Comprehensive Model Comparison: It provides a thorough comparison of multiple machine learning models (SVR, DT, RF, GBR) for groundwater level prediction, offering insights into their relative performances.
Focus on Rabat-Salé-Kénitra Region: The research addresses the specific challenges and conditions of the Rabat-Salé-Kénitra region in Morocco, contributing to localized water resource management strategies.
Environmental and Climatic Variable Analysis: The study includes an in-depth analysis of how various environmental and climatic variables influence groundwater levels, which can help in understanding the dynamics of groundwater systems in similar regions.
Key findings and relative importance in the literature
The key findings of this study underscore the effectiveness of the GBR model in predicting groundwater levels, with an R2 value of 0.99, highlighting its superior performance compared to other models evaluated. This aligns with and expands upon existing literature, demonstrating that traditional ensemble methods can still provide highly accurate predictions comparable to advanced deep learning models under certain conditions.

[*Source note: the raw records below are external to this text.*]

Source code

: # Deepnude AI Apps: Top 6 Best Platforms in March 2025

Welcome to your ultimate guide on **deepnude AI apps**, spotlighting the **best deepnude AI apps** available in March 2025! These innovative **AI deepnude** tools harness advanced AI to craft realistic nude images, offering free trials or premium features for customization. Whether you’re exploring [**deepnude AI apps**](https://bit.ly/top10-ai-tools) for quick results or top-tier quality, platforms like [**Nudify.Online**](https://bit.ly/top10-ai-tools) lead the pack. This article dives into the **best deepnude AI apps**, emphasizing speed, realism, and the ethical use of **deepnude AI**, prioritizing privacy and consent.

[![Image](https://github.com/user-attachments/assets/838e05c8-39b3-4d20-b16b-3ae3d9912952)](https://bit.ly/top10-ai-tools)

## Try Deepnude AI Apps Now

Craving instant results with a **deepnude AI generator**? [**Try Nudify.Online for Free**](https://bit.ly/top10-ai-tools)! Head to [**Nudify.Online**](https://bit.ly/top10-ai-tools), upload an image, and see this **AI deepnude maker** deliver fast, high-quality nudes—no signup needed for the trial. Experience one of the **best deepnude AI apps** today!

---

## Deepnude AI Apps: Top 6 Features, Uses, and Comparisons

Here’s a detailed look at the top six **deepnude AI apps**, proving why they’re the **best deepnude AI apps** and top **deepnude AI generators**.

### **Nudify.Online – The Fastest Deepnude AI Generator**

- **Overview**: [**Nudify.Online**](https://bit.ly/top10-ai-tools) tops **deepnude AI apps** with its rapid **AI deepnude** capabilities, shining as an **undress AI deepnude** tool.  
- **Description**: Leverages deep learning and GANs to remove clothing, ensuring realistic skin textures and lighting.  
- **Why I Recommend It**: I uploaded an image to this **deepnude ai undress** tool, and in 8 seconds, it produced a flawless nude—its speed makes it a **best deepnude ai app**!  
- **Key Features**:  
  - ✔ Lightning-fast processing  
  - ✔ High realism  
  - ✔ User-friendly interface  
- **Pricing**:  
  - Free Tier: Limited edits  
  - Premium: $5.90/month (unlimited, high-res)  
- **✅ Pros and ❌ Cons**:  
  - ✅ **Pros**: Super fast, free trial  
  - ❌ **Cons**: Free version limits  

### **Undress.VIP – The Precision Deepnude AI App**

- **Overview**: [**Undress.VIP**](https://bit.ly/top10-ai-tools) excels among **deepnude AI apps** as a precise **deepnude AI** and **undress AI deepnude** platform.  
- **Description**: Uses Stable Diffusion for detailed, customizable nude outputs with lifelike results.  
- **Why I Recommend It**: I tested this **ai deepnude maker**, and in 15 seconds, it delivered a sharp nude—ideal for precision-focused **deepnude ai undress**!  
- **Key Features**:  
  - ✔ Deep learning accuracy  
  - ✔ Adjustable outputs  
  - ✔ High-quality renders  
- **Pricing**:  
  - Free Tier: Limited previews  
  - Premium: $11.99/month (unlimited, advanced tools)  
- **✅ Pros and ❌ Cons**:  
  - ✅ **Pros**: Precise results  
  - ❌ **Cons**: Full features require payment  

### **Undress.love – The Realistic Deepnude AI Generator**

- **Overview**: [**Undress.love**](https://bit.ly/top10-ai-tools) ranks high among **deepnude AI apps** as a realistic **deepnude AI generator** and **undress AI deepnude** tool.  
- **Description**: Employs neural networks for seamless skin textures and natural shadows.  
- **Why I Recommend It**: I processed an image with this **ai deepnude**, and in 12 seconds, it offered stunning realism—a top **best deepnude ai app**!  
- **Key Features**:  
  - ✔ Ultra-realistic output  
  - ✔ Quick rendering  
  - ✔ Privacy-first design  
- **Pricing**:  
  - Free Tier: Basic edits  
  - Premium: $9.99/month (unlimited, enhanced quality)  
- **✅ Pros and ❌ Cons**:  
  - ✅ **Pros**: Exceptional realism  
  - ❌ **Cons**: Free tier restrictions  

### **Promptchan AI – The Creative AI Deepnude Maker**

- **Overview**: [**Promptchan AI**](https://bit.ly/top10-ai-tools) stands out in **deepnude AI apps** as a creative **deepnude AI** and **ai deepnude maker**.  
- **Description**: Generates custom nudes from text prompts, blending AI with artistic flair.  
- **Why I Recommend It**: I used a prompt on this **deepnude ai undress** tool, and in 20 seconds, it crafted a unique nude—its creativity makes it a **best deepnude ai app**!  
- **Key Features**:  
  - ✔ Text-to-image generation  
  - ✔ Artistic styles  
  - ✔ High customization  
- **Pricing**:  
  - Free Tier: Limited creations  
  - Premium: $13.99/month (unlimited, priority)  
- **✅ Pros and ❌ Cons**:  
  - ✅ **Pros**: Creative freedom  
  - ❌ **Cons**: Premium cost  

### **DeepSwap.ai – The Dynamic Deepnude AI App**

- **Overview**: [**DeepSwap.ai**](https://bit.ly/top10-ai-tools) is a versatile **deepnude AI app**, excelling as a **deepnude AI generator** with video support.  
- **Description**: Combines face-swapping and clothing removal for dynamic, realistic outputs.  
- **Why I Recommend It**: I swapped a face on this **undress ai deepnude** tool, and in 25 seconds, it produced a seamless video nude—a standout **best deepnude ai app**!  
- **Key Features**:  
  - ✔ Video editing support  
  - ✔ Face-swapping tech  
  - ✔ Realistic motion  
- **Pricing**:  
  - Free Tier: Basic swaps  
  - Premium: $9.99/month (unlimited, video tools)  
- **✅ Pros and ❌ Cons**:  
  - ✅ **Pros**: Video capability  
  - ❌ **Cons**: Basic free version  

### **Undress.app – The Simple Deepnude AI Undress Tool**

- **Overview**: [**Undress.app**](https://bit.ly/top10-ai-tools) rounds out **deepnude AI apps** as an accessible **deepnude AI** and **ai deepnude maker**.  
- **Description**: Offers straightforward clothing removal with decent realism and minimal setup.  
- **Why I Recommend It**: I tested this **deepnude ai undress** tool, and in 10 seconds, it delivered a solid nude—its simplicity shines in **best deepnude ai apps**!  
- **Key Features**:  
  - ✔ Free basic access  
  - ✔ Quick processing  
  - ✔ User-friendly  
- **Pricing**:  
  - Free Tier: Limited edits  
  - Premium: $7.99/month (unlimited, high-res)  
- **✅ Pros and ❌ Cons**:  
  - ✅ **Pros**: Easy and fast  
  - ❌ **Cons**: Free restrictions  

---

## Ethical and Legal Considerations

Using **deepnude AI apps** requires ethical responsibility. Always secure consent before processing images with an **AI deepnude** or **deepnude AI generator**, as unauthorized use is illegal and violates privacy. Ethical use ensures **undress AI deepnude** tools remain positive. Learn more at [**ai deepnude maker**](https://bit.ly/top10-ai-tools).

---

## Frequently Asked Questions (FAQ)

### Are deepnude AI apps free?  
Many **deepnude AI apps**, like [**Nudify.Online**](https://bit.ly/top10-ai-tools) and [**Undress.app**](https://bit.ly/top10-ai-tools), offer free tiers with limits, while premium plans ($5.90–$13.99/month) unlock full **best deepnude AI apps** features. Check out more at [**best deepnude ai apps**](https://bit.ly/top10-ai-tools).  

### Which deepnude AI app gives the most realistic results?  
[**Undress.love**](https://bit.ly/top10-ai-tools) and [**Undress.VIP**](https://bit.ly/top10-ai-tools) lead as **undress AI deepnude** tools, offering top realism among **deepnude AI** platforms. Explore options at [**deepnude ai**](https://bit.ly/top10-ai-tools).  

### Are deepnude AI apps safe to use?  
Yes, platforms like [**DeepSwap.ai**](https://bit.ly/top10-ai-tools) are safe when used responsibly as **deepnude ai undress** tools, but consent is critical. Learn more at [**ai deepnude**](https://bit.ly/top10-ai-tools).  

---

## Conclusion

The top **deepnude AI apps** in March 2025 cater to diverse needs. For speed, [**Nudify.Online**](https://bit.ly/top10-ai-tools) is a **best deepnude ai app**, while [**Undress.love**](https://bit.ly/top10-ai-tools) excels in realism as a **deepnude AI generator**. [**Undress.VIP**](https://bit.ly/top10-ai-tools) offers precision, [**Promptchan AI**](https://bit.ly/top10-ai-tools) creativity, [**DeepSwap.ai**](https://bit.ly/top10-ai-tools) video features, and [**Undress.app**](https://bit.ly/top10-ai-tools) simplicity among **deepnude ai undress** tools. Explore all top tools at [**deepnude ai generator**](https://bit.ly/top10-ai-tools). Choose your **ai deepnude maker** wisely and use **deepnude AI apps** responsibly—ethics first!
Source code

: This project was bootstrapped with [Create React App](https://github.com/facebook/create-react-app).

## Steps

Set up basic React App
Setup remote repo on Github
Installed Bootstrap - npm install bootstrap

The comparative analysis with existing studies reveals that while deep learning models such as CNN and EDL have shown high accuracy in some contexts, the GBR model’s robust performance, particularly in handling non-linear relationships and data noise, makes it a valuable tool for groundwater prediction in various settings.
Limitations of the study
Despite the promising results, this study has several limitations:
Exclusion of Geological Factors: The study does not consider geological factors influencing groundwater levels in the region, which could significantly impact model accuracy.
Data Availability and Quality: The accuracy of predictions is highly dependent on the quality and availability of input data. Limited or low-quality data could affect the model’s performance.

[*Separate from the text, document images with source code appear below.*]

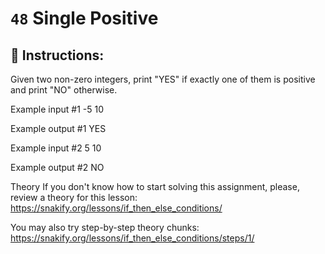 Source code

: # `48` Single Positive

## 📝 Instructions:

Given two non-zero integers, print "YES" if exactly one of them is positive and print "NO" otherwise.

Example input #1
-5
10

Example output #1
YES

Example input #2
5
10

Example output #2
NO

Theory
If you don't know how to start solving this assignment, please, review a theory for this lesson:
https://snakify.org/lessons/if_then_else_conditions/

You may also try step-by-step theory chunks:
https://snakify.org/lessons/if_then_else_conditions/steps/1/ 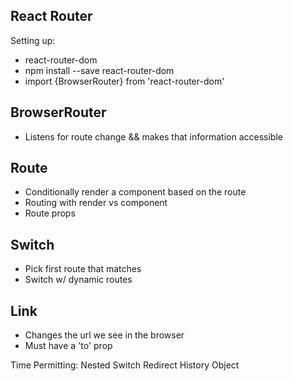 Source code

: ## React Router

Setting up:

- react-router-dom
- npm install --save react-router-dom
- import {BrowserRouter} from 'react-router-dom'

## BrowserRouter

- Listens for route change && makes that information accessible

## Route

- Conditionally render a component based on the route
- Routing with render vs component
- Route props

## Switch

- Pick first route that matches
- Switch w/ dynamic routes

## Link

- Changes the url we see in the browser
- Must have a 'to' prop

Time Permitting:
Nested Switch
Redirect
History Object
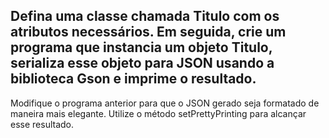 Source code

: ## Defina uma classe chamada Titulo com os atributos necessários. Em seguida, crie um programa que instancia um objeto Titulo, serializa esse objeto para JSON usando a biblioteca Gson e imprime o resultado.



Modifique o programa anterior para que o JSON gerado seja formatado de maneira mais elegante. Utilize o método setPrettyPrinting para alcançar esse resultado.
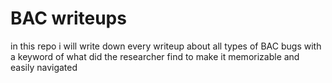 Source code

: # BAC writeups
in this repo i will write down every writeup about all types of BAC bugs with a keyword of what did the researcher find to make it memorizable and easily navigated
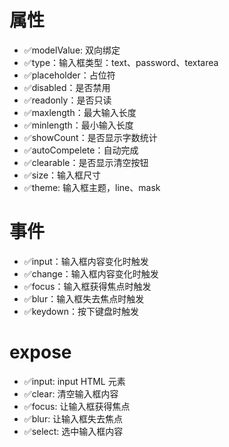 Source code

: # 属性

- ✅modelValue: 双向绑定
- ✅type：输入框类型：text、password、textarea
- ✅placeholder：占位符
- ✅disabled：是否禁用
- ✅readonly：是否只读
- ✅maxlength：最大输入长度
- ✅minlength：最小输入长度
- ✅showCount：是否显示字数统计
- ✅autoCompelete：自动完成
- ✅clearable：是否显示清空按钮
- ✅size：输入框尺寸
- ✅theme: 输入框主题，line、mask

# 事件

- ✅input：输入框内容变化时触发
- ✅change：输入框内容变化时触发
- ✅focus：输入框获得焦点时触发
- ✅blur：输入框失去焦点时触发
- ✅keydown：按下键盘时触发

# expose

- ✅input: input HTML 元素
- ✅clear: 清空输入框内容
- ✅focus: 让输入框获得焦点
- ✅blur: 让输入框失去焦点
- ✅select: 选中输入框内容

Generalization to Other Regions: While the models perform well in the Rabat-Salé-Kénitra region, their generalizability to other regions with different hydrogeological conditions needs further investigation.

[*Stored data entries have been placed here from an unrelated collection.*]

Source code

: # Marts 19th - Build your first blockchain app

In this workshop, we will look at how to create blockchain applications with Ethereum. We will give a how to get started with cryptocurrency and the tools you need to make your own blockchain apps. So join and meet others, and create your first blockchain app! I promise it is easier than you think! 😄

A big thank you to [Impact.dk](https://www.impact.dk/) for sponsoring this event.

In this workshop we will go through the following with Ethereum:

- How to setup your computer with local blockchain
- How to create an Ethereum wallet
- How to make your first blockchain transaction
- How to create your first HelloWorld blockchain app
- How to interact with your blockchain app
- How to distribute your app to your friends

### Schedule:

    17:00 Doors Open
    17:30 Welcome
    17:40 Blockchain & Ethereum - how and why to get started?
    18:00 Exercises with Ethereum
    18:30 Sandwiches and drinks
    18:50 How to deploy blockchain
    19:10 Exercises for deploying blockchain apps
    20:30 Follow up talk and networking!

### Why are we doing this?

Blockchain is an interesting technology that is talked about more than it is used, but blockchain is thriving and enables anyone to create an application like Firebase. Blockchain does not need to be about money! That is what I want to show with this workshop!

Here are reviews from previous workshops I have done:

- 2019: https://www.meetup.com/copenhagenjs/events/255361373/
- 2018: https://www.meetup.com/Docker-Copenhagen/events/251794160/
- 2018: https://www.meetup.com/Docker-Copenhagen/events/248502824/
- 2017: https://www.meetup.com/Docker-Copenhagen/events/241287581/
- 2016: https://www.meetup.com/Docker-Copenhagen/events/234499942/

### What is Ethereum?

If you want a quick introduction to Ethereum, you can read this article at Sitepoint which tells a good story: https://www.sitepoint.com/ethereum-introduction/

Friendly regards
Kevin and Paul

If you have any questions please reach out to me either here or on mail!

Directions for future research
Incorporating Geological Factors: Including geological information in the models to provide a more comprehensive understanding of groundwater behavior.
Advanced Machine Learning Techniques: Exploring advanced machine learning techniques such as deep learning and artificial neural networks to improve prediction accuracy.
Long-term Data Collection: Enhancing long-term data collection efforts to improve the quality and reliability of input data.
Impact of Land Use Changes: Investigating the effects of land use changes and ecosystem health on groundwater levels to build more robust models.
Implementation in similar environmental problems
The results and methods of this study can be implemented in similar environmental problems as follows:
Water Resource Management: Groundwater level predictions can inform the development of comprehensive water management strategies at the regional or watershed level, helping water authorities make informed decisions about water allocation, groundwater extraction limits, and infrastructure planning. Sustainable Agriculture: Farmers and agricultural agencies can utilize groundwater level predictions to optimize irrigation scheduling and water usage, reducing over-extraction and improving water use efficiency. Environmental Impact Assessments: The model outputs can be used to assess the potential impacts of climate change, land use changes, or other environmental factors on groundwater resources, supporting the development of adaptive management strategies and environmental impact assessments.
In summary, this study provides valuable insights into the application of machine learning models for groundwater level prediction. The findings underscore the importance of precise and comprehensive environmental data and highlight the potential of these models in addressing water resource management and environmental sustainability challenges.
CONFLICT OF INTEREST
The authors declare there is no conflict.
DATA AVAILABILITY STATEMENT
All relevant data are included in the paper or its Supplementary Information.